To set the default parameters, use looking_at_ex and its builder methods. See the book for detailed usage instructions. Returns a copy of this transform rotated so that the forward axis (-Z) points towards the target position.

The up axis (+Y) points as close to the up vector as possible while staying perpendicular to the forward axis. The resulting transform is orthonormalized. The existing rotation, scale, and skew information from the original transform is discarded. The target and up vectors cannot be zero, cannot be parallel to each other, and are defined in global/parent space.

If use_model_front is true, the +Z axis (asset front) is treated as forward (implies +X is left) and points toward the target position.
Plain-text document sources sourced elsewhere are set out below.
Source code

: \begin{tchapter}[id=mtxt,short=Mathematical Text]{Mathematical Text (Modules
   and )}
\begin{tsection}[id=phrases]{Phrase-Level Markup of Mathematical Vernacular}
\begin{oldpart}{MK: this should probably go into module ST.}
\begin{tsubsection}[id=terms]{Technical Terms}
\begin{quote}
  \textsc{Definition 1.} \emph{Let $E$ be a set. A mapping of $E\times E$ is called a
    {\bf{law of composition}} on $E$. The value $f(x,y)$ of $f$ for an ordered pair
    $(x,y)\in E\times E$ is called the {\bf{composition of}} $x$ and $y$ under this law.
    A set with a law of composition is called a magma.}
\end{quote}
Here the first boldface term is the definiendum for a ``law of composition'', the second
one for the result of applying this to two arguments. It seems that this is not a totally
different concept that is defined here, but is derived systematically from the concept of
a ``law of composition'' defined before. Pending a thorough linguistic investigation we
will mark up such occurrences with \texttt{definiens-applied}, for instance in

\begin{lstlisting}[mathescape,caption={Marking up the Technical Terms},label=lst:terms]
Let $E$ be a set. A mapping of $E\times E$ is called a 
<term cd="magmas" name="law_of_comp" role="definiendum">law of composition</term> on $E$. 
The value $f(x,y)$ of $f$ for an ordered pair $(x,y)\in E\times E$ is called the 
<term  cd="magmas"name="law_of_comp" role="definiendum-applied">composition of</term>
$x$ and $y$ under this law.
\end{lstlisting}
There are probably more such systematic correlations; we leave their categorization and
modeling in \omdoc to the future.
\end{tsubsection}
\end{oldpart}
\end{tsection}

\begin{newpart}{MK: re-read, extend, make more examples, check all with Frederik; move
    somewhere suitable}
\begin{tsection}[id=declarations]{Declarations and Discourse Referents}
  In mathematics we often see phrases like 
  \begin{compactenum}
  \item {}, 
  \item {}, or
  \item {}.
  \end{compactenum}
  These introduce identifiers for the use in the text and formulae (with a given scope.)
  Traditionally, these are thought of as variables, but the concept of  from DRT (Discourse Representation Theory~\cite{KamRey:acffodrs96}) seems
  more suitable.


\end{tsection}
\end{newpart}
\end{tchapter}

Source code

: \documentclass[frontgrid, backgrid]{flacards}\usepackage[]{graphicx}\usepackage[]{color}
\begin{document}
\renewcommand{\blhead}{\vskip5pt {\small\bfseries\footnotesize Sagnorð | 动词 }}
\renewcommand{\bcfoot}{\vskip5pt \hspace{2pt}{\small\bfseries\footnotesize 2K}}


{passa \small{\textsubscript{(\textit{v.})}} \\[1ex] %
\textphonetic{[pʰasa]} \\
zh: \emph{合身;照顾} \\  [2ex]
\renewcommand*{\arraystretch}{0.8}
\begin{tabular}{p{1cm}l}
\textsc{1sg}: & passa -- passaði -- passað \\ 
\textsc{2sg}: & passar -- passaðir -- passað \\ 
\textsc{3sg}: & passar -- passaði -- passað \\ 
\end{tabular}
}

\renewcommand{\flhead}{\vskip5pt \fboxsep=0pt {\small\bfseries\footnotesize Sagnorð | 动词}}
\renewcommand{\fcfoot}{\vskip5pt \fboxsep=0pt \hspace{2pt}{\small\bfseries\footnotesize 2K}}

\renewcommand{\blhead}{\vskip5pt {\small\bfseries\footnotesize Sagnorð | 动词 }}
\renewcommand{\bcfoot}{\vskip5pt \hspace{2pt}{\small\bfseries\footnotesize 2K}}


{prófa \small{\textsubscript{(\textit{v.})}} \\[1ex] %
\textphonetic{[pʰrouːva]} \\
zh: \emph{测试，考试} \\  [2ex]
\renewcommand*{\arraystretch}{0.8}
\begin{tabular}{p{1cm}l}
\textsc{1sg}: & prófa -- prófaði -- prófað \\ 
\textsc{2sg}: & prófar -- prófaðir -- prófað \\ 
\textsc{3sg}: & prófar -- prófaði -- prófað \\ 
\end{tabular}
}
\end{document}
By default, the -Z axis (camera forward) is treated as forward (implies +X is right).

pub fn looking_at_ex<'ex>(&'ex self, target: Vector3) -> ExLookingAt<'ex>

Returns a copy of this transform rotated so that the forward axis (-Z) points towards the target position.

The up axis (+Y) points as close to the up vector as possible while staying perpendicular to the forward axis. The resulting transform is orthonormalized. The existing rotation, scale, and skew information from the original transform is discarded. The target and up vectors cannot be zero, cannot be parallel to each other, and are defined in global/parent space.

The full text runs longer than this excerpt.